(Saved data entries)
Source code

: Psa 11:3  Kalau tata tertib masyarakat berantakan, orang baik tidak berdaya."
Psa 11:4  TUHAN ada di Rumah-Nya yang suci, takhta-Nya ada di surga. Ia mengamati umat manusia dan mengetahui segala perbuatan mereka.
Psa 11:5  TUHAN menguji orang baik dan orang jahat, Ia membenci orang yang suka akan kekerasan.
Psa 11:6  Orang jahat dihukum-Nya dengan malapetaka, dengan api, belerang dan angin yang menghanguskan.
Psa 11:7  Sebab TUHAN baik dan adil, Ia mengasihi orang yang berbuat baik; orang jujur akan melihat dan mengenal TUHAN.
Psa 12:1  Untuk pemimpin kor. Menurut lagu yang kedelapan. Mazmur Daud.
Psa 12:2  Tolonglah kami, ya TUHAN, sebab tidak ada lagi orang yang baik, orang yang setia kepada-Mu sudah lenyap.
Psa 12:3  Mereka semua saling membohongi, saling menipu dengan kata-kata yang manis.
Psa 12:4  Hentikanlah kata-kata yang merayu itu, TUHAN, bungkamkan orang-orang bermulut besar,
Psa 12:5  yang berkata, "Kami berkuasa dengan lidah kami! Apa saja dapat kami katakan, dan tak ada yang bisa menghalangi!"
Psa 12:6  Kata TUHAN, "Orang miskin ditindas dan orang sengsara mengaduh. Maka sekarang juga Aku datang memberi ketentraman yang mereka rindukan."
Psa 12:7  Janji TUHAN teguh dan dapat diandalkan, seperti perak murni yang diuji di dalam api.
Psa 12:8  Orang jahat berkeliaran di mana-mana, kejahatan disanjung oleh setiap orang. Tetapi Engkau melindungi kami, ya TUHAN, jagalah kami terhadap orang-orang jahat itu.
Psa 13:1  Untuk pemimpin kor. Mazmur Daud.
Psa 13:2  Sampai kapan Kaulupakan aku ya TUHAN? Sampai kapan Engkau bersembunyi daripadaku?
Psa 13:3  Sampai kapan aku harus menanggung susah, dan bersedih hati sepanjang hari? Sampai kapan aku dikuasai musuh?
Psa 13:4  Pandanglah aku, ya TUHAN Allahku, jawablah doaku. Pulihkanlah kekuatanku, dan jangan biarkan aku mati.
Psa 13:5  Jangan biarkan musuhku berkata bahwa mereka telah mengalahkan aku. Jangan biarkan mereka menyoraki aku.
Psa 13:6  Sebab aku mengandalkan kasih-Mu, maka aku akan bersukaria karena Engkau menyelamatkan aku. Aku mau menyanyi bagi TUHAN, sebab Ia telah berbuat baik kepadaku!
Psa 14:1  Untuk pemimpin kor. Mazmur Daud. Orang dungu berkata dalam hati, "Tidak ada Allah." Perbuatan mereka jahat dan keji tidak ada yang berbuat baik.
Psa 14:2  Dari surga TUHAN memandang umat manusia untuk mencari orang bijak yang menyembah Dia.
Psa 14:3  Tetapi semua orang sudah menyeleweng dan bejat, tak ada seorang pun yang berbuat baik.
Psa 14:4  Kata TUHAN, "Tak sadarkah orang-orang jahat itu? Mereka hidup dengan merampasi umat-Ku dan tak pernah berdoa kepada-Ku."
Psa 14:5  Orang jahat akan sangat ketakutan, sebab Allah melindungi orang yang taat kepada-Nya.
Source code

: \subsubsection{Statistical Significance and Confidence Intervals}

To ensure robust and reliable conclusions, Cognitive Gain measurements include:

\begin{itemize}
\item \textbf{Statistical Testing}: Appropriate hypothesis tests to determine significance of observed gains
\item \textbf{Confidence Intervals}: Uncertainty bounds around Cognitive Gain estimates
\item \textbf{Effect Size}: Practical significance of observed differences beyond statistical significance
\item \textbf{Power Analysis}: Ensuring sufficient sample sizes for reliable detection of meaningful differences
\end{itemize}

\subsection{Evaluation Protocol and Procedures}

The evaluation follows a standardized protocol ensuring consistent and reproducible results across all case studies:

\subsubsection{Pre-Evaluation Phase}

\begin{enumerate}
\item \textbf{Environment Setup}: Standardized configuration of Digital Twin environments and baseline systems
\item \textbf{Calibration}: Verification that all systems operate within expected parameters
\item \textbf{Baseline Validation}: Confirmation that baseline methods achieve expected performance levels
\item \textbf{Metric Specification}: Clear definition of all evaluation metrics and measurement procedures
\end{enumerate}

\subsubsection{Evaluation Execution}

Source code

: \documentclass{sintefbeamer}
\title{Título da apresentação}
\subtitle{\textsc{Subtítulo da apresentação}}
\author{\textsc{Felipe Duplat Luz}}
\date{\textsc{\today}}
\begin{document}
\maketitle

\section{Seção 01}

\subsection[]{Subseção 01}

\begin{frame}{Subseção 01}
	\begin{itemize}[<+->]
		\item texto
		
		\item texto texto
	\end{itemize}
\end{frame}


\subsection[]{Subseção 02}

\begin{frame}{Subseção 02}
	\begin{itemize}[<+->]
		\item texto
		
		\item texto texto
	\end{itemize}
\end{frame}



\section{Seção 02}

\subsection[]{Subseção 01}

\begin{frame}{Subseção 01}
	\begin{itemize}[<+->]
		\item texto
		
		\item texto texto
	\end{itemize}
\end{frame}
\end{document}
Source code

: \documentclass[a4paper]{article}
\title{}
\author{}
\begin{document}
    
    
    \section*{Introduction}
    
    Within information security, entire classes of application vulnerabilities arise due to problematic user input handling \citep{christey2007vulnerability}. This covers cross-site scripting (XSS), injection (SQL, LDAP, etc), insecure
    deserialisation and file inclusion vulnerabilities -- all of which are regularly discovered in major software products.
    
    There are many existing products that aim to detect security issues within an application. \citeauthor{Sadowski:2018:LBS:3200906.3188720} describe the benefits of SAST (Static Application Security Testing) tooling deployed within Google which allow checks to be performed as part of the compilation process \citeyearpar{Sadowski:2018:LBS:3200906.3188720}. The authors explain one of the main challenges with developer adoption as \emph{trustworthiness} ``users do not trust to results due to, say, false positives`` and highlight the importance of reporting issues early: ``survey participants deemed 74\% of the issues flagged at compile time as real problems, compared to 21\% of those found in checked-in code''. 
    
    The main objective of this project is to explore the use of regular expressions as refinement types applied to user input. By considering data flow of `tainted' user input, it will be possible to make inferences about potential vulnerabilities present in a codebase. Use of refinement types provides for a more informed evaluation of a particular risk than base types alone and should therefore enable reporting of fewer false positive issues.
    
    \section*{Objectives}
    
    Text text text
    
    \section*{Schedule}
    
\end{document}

**Exercise instructions**:
Output the records above precisely.

**Problem solution**:
Source code

: Psa 11:3  Kalau tata tertib masyarakat berantakan, orang baik tidak berdaya."
Psa 11:4  TUHAN ada di Rumah-Nya yang suci, takhta-Nya ada di surga. Ia mengamati umat manusia dan mengetahui segala perbuatan mereka.
Psa 11:5  TUHAN menguji orang baik dan orang jahat, Ia membenci orang yang suka akan kekerasan.
Psa 11:6  Orang jahat dihukum-Nya dengan malapetaka, dengan api, belerang dan angin yang menghanguskan.
Psa 11:7  Sebab TUHAN baik dan adil, Ia mengasihi orang yang berbuat baik; orang jujur akan melihat dan mengenal TUHAN.
Psa 12:1  Untuk pemimpin kor. Menurut lagu yang kedelapan. Mazmur Daud.
Psa 12:2  Tolonglah kami, ya TUHAN, sebab tidak ada lagi orang yang baik, orang yang setia kepada-Mu sudah lenyap.
Psa 12:3  Mereka semua saling membohongi, saling menipu dengan kata-kata yang manis.
Psa 12:4  Hentikanlah kata-kata yang merayu itu, TUHAN, bungkamkan orang-orang bermulut besar,
Psa 12:5  yang berkata, "Kami berkuasa dengan lidah kami! Apa saja dapat kami katakan, dan tak ada yang bisa menghalangi!"
Psa 12:6  Kata TUHAN, "Orang miskin ditindas dan orang sengsara mengaduh. Maka sekarang juga Aku datang memberi ketentraman yang mereka rindukan."
Psa 12:7  Janji TUHAN teguh dan dapat diandalkan, seperti perak murni yang diuji di dalam api.
Psa 12:8  Orang jahat berkeliaran di mana-mana, kejahatan disanjung oleh setiap orang. Tetapi Engkau melindungi kami, ya TUHAN, jagalah kami terhadap orang-orang jahat itu.
Psa 13:1  Untuk pemimpin kor. Mazmur Daud.
Psa 13:2  Sampai kapan Kaulupakan aku ya TUHAN? Sampai kapan Engkau bersembunyi daripadaku?
Psa 13:3  Sampai kapan aku harus menanggung susah, dan bersedih hati sepanjang hari? Sampai kapan aku dikuasai musuh?
Psa 13:4  Pandanglah aku, ya TUHAN Allahku, jawablah doaku. Pulihkanlah kekuatanku, dan jangan biarkan aku mati.
Psa 13:5  Jangan biarkan musuhku berkata bahwa mereka telah mengalahkan aku. Jangan biarkan mereka menyoraki aku.
Psa 13:6  Sebab aku mengandalkan kasih-Mu, maka aku akan bersukaria karena Engkau menyelamatkan aku. Aku mau menyanyi bagi TUHAN, sebab Ia telah berbuat baik kepadaku!
Psa 14:1  Untuk pemimpin kor. Mazmur Daud. Orang dungu berkata dalam hati, "Tidak ada Allah." Perbuatan mereka jahat dan keji tidak ada yang berbuat baik.
Psa 14:2  Dari surga TUHAN memandang umat manusia untuk mencari orang bijak yang menyembah Dia.
Psa 14:3  Tetapi semua orang sudah menyeleweng dan bejat, tak ada seorang pun yang berbuat baik.
Psa 14:4  Kata TUHAN, "Tak sadarkah orang-orang jahat itu? Mereka hidup dengan merampasi umat-Ku dan tak pernah berdoa kepada-Ku."
Psa 14:5  Orang jahat akan sangat ketakutan, sebab Allah melindungi orang yang taat kepada-Nya.
Source code

: \subsubsection{Statistical Significance and Confidence Intervals}

To ensure robust and reliable conclusions, Cognitive Gain measurements include:

\begin{itemize}
\item \textbf{Statistical Testing}: Appropriate hypothesis tests to determine significance of observed gains
\item \textbf{Confidence Intervals}: Uncertainty bounds around Cognitive Gain estimates
\item \textbf{Effect Size}: Practical significance of observed differences beyond statistical significance
\item \textbf{Power Analysis}: Ensuring sufficient sample sizes for reliable detection of meaningful differences
\end{itemize}

\subsection{Evaluation Protocol and Procedures}

The evaluation follows a standardized protocol ensuring consistent and reproducible results across all case studies:

\subsubsection{Pre-Evaluation Phase}

\begin{enumerate}
\item \textbf{Environment Setup}: Standardized configuration of Digital Twin environments and baseline systems
\item \textbf{Calibration}: Verification that all systems operate within expected parameters
\item \textbf{Baseline Validation}: Confirmation that baseline methods achieve expected performance levels
\item \textbf{Metric Specification}: Clear definition of all evaluation metrics and measurement procedures
\end{enumerate}

\subsubsection{Evaluation Execution}

Source code

: \documentclass{sintefbeamer}
\title{Título da apresentação}
\subtitle{\textsc{Subtítulo da apresentação}}
\author{\textsc{Felipe Duplat Luz}}
\date{\textsc{\today}}
\begin{document}
\maketitle

\section{Seção 01}

\subsection[]{Subseção 01}

\begin{frame}{Subseção 01}
	\begin{itemize}[<+->]
		\item texto
		
		\item texto texto
	\end{itemize}
\end{frame}


\subsection[]{Subseção 02}

\begin{frame}{Subseção 02}
	\begin{itemize}[<+->]
		\item texto
		
		\item texto texto
	\end{itemize}
\end{frame}



\section{Seção 02}

\subsection[]{Subseção 01}

\begin{frame}{Subseção 01}
	\begin{itemize}[<+->]
		\item texto
		
		\item texto texto
	\end{itemize}
\end{frame}
\end{document}
Source code

: \documentclass[a4paper]{article}
\title{}
\author{}
\begin{document}
    
    
    \section*{Introduction}
    
    Within information security, entire classes of application vulnerabilities arise due to problematic user input handling \citep{christey2007vulnerability}. This covers cross-site scripting (XSS), injection (SQL, LDAP, etc), insecure
    deserialisation and file inclusion vulnerabilities -- all of which are regularly discovered in major software products.
    
    There are many existing products that aim to detect security issues within an application. \citeauthor{Sadowski:2018:LBS:3200906.3188720} describe the benefits of SAST (Static Application Security Testing) tooling deployed within Google which allow checks to be performed as part of the compilation process \citeyearpar{Sadowski:2018:LBS:3200906.3188720}. The authors explain one of the main challenges with developer adoption as \emph{trustworthiness} ``users do not trust to results due to, say, false positives`` and highlight the importance of reporting issues early: ``survey participants deemed 74\% of the issues flagged at compile time as real problems, compared to 21\% of those found in checked-in code''. 
    
    The main objective of this project is to explore the use of regular expressions as refinement types applied to user input. By considering data flow of `tainted' user input, it will be possible to make inferences about potential vulnerabilities present in a codebase. Use of refinement types provides for a more informed evaluation of a particular risk than base types alone and should therefore enable reporting of fewer false positive issues.
    
    \section*{Objectives}
    
    Text text text
    
    \section*{Schedule}
    
\end{document}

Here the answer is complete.